WHAT YOU WILL DO — Across the entries that follow, count the lines with the string "điều" and reply with that count alone.

SOURCE MATERIAL —
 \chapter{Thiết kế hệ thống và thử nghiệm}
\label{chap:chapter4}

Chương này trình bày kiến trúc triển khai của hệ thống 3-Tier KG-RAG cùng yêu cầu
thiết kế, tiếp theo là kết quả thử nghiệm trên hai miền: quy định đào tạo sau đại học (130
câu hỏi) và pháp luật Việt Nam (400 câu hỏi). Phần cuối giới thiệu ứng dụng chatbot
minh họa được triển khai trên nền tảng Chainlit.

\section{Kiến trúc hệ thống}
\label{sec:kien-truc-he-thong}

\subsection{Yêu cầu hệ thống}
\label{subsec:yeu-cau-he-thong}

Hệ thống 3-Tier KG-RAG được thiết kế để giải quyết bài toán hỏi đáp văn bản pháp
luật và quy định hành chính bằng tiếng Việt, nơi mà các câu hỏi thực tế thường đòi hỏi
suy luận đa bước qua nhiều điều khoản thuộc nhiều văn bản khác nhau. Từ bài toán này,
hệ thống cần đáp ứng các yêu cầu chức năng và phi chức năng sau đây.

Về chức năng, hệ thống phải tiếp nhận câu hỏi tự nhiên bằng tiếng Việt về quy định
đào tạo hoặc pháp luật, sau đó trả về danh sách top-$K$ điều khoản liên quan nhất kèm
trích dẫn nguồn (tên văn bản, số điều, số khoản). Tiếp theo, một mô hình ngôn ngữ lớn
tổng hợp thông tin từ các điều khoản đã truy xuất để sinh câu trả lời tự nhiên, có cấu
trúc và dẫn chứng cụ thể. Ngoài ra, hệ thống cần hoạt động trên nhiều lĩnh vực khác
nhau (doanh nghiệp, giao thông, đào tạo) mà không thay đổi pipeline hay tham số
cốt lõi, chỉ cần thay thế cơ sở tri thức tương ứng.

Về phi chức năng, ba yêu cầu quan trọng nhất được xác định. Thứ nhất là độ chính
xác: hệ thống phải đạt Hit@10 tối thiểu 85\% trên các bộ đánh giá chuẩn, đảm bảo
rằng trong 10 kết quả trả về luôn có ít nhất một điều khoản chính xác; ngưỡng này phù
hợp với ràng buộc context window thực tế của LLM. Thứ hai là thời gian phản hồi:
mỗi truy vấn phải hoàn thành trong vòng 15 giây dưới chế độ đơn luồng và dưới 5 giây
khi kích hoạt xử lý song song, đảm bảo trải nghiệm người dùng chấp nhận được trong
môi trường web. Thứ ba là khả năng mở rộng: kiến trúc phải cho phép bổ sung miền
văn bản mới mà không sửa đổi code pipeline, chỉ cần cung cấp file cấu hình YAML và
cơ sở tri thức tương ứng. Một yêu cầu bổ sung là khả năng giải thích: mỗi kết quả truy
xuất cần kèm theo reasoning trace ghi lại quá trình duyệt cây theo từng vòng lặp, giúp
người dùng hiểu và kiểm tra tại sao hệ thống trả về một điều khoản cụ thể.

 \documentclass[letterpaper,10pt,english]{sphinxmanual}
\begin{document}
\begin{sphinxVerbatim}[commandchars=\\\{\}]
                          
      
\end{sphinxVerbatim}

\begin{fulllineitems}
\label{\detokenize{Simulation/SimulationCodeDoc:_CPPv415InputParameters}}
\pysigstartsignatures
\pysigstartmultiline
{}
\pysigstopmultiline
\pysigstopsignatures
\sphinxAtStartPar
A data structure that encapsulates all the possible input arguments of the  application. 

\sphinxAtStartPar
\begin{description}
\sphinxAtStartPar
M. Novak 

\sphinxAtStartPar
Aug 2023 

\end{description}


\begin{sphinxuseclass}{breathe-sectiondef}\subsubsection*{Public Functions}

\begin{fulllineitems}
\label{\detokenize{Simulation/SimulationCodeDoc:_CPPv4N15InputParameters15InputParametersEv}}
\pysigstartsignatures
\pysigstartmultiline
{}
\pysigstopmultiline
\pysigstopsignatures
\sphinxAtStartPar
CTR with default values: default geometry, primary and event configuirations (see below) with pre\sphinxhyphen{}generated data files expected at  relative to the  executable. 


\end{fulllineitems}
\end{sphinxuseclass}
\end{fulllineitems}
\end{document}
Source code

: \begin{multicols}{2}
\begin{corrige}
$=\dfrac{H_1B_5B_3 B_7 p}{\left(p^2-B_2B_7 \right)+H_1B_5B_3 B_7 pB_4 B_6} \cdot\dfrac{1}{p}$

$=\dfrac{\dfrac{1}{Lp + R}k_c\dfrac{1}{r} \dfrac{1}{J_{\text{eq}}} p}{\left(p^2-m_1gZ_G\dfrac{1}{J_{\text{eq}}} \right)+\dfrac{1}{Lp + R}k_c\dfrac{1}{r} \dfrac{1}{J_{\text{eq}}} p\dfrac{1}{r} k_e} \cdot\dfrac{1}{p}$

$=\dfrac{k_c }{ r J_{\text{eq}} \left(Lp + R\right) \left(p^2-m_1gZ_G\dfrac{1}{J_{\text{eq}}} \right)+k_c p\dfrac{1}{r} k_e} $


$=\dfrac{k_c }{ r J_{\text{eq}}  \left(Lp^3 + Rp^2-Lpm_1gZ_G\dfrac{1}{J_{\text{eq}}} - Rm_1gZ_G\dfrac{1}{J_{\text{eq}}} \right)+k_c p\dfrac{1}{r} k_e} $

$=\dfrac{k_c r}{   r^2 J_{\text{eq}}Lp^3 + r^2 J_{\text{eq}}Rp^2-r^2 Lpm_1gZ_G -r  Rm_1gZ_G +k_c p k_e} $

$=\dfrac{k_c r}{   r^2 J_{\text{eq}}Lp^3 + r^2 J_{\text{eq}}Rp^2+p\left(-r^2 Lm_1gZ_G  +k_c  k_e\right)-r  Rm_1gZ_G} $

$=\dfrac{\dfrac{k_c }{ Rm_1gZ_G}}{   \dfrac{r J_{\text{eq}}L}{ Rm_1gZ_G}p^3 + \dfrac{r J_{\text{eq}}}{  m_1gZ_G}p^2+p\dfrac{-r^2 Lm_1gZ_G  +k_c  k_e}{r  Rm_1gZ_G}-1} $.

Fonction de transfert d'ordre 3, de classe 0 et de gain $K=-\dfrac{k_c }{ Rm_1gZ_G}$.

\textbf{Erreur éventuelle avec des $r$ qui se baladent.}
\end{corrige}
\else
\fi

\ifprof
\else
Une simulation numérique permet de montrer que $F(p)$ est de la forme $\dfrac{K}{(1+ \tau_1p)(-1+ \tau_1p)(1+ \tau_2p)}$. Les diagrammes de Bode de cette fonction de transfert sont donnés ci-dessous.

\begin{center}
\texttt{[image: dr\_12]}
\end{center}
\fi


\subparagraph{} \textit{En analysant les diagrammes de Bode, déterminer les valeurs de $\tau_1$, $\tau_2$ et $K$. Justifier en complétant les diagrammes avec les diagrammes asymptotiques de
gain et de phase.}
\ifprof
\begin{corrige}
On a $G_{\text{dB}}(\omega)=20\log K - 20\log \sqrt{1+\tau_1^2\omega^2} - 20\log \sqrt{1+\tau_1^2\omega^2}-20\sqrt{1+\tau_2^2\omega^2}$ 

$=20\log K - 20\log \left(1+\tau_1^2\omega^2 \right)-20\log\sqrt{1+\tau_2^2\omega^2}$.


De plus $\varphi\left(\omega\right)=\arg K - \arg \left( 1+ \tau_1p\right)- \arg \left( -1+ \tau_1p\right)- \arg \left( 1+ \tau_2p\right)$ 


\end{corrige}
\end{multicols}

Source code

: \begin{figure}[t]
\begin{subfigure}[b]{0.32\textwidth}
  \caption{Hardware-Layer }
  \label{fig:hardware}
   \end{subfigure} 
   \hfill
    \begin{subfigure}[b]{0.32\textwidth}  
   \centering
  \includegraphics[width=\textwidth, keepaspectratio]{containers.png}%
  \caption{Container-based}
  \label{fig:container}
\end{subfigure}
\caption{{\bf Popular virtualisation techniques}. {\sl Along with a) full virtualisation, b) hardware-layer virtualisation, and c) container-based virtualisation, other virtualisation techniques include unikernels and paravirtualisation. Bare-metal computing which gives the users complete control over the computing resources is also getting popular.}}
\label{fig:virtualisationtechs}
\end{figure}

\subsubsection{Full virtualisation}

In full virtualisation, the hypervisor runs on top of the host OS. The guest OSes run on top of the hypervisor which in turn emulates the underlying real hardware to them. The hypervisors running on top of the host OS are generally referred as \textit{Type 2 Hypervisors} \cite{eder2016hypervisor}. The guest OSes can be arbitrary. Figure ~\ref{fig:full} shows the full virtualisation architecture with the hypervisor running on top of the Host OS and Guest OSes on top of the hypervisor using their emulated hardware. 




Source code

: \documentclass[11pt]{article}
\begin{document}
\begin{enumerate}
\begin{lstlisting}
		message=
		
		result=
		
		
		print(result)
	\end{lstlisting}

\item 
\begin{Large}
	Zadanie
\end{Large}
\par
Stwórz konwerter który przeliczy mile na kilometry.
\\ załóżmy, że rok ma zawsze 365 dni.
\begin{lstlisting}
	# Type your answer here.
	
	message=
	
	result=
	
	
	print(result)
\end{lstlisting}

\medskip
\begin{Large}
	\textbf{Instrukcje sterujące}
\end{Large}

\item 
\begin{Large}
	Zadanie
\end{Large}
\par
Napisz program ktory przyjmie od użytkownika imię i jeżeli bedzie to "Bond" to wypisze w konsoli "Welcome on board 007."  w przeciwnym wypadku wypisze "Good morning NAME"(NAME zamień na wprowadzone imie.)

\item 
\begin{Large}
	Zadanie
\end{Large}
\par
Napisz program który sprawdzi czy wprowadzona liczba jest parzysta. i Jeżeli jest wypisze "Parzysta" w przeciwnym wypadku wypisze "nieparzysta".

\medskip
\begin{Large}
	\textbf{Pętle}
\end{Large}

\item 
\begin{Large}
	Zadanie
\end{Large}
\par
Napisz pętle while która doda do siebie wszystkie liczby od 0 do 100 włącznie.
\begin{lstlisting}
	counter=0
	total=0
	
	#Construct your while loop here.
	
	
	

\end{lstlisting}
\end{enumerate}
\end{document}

FINISHED EXERCISE — 6